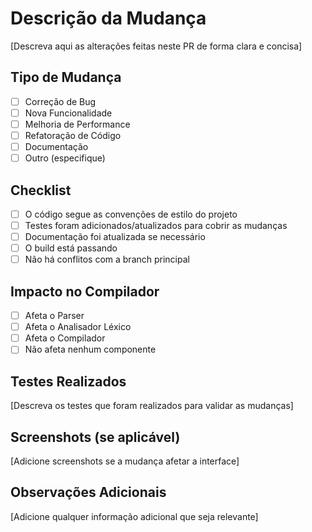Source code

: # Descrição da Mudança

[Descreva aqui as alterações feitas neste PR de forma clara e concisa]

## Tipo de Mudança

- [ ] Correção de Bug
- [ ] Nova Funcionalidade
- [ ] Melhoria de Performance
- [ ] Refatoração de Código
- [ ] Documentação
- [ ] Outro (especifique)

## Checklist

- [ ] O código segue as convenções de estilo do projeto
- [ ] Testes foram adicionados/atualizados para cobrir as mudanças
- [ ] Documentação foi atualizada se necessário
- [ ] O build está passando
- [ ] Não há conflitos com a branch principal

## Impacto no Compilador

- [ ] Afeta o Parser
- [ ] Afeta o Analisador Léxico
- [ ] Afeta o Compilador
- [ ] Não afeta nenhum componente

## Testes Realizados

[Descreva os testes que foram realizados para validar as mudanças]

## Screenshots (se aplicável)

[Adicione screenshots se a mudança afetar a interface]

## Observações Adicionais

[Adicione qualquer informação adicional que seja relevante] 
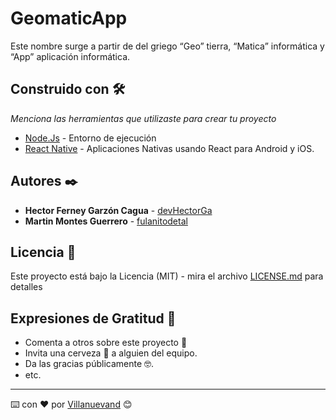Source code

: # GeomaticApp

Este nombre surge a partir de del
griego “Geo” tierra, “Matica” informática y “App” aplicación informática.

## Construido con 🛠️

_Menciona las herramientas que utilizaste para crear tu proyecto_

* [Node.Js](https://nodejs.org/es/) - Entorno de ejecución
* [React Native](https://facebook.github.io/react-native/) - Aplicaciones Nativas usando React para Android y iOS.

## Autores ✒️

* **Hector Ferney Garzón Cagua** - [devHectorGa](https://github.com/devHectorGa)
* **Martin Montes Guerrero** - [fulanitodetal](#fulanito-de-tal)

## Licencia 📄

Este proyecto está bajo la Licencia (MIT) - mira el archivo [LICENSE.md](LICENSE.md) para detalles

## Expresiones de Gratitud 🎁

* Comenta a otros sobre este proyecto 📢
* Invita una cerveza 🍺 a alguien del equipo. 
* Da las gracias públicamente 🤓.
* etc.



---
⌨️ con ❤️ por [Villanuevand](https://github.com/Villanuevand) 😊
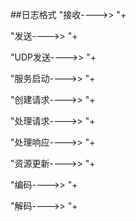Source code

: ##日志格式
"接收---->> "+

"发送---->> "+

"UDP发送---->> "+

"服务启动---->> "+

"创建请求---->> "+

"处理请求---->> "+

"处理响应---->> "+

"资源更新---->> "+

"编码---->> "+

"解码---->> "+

:::

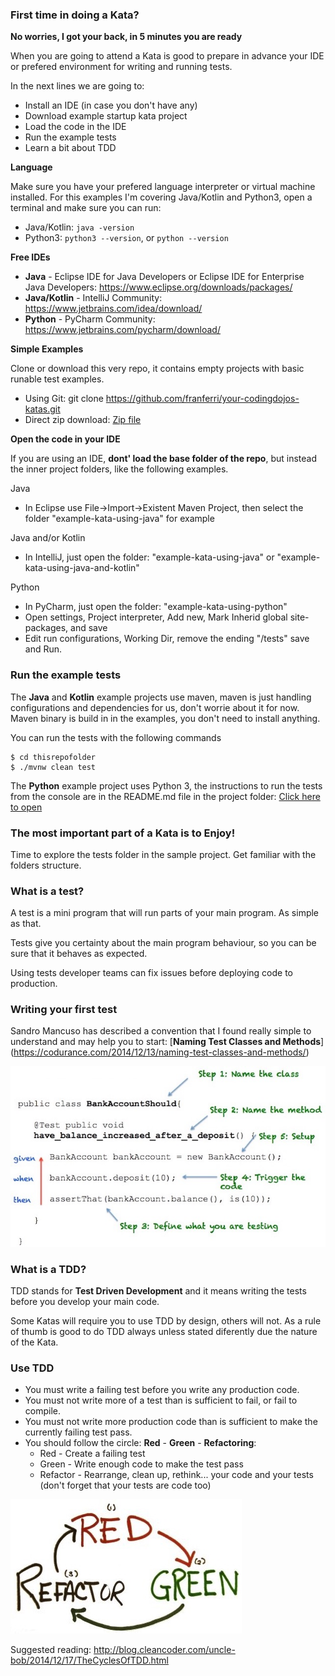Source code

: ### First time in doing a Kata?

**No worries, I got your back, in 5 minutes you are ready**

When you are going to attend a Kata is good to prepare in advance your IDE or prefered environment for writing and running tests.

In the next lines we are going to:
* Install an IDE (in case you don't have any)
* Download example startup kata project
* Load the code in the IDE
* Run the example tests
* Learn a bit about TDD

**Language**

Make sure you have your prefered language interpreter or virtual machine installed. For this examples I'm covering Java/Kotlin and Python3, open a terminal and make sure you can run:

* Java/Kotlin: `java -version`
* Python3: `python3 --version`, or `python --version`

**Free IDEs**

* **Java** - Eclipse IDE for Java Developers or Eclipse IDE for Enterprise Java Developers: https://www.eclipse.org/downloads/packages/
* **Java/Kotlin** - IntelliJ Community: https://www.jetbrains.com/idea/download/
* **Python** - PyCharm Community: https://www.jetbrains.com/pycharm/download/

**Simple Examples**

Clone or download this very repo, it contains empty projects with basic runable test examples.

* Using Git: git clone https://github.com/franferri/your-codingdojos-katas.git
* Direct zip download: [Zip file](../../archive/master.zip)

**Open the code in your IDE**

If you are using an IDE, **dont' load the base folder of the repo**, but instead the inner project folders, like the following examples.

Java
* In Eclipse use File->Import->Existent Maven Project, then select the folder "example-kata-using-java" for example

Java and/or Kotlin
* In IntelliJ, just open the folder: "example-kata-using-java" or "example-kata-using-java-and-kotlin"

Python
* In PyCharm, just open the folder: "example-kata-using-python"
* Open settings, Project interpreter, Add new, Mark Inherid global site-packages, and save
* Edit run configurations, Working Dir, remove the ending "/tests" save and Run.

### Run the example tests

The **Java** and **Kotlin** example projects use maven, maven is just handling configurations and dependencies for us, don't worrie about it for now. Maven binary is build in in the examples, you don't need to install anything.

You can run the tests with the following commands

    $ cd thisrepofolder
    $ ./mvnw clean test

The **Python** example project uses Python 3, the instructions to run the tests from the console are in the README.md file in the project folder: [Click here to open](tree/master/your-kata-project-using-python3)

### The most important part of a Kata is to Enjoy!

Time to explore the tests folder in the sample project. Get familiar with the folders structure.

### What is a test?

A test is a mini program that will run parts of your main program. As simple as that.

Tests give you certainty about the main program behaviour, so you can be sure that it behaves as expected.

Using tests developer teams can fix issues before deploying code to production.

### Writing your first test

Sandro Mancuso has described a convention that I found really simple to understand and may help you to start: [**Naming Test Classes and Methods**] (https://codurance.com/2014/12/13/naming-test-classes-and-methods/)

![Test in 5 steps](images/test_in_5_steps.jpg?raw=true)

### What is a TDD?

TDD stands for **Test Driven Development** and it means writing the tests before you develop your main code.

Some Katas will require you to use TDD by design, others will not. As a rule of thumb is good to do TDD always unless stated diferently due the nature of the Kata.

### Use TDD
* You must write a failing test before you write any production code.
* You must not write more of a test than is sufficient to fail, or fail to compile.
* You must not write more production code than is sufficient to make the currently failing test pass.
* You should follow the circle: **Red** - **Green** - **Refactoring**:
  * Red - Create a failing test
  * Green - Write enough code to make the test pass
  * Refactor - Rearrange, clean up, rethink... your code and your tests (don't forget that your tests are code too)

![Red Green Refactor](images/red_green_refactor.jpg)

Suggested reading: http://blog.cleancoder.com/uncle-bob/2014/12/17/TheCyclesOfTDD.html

:::

For this exercise, reproduce exactly the lines of the records above from the one with "[Adicione screenshots se" up to and including the one with "alguien del equipo.", without pictures.

* **Task response**
[Adicione screenshots se a mudança afetar a interface]

## Observações Adicionais

[Adicione qualquer informação adicional que seja relevante] 
Source code

: # GeomaticApp

Este nombre surge a partir de del
griego “Geo” tierra, “Matica” informática y “App” aplicación informática.

## Construido con 🛠️

_Menciona las herramientas que utilizaste para crear tu proyecto_

* [Node.Js](https://nodejs.org/es/) - Entorno de ejecución
* [React Native](https://facebook.github.io/react-native/) - Aplicaciones Nativas usando React para Android y iOS.

## Autores ✒️

* **Hector Ferney Garzón Cagua** - [devHectorGa](https://github.com/devHectorGa)
* **Martin Montes Guerrero** - [fulanitodetal](#fulanito-de-tal)

## Licencia 📄

Este proyecto está bajo la Licencia (MIT) - mira el archivo [LICENSE.md](LICENSE.md) para detalles

## Expresiones de Gratitud 🎁

* Comenta a otros sobre este proyecto 📢
* Invita una cerveza 🍺 a alguien del equipo. 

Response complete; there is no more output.